## Data for processing
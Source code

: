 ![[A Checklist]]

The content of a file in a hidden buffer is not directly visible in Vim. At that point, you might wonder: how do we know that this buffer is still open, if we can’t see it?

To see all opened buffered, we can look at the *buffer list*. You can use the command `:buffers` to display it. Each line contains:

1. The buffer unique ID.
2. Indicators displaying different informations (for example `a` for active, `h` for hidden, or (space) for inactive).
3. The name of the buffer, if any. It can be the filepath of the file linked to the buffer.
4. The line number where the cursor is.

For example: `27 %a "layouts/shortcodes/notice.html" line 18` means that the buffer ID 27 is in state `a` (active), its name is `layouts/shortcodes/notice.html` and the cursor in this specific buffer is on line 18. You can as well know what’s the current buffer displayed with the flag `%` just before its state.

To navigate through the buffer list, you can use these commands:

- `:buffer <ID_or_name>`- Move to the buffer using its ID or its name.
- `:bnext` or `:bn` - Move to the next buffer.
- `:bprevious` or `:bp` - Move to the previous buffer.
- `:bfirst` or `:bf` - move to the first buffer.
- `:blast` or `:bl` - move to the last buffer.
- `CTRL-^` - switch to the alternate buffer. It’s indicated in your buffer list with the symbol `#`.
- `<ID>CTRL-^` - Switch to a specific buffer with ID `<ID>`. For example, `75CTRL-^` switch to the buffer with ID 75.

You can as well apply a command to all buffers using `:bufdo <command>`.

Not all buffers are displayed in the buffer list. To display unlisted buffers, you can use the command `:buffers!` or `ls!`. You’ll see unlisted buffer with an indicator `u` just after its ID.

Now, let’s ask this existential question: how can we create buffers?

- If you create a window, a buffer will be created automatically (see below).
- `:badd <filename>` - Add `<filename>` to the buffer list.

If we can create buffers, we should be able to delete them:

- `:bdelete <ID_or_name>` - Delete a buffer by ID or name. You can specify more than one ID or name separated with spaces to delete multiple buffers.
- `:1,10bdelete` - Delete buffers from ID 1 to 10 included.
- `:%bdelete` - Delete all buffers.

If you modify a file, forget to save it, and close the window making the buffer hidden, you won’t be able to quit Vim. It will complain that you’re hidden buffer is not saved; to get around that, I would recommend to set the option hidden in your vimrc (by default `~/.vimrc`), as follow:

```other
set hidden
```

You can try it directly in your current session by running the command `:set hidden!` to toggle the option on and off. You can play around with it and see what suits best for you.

* * *

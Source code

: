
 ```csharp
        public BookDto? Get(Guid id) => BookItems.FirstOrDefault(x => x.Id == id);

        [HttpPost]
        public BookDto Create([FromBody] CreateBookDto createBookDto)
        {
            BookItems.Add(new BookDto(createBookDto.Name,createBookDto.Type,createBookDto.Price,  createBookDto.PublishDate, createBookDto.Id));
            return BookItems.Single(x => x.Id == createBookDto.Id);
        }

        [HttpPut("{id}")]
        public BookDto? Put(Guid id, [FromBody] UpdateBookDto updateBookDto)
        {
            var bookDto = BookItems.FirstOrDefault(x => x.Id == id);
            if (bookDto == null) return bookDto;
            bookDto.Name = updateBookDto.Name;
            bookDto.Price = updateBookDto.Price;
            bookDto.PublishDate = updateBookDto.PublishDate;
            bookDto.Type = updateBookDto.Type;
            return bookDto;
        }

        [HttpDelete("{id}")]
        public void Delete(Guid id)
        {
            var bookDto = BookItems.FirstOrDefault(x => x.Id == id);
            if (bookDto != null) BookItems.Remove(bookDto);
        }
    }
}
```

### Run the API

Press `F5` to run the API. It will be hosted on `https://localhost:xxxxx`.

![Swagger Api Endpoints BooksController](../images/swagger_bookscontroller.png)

## Exercise objective
All lines above from the line with "with ID 75." through the line with "You can as well apply", both included, are to be set down exactly, with nothing else.

## Task answer
- `<ID>CTRL-^` - Switch to a specific buffer with ID `<ID>`. For example, `75CTRL-^` switch to the buffer with ID 75.

You can as well apply a command to all buffers using `:bufdo <command>`.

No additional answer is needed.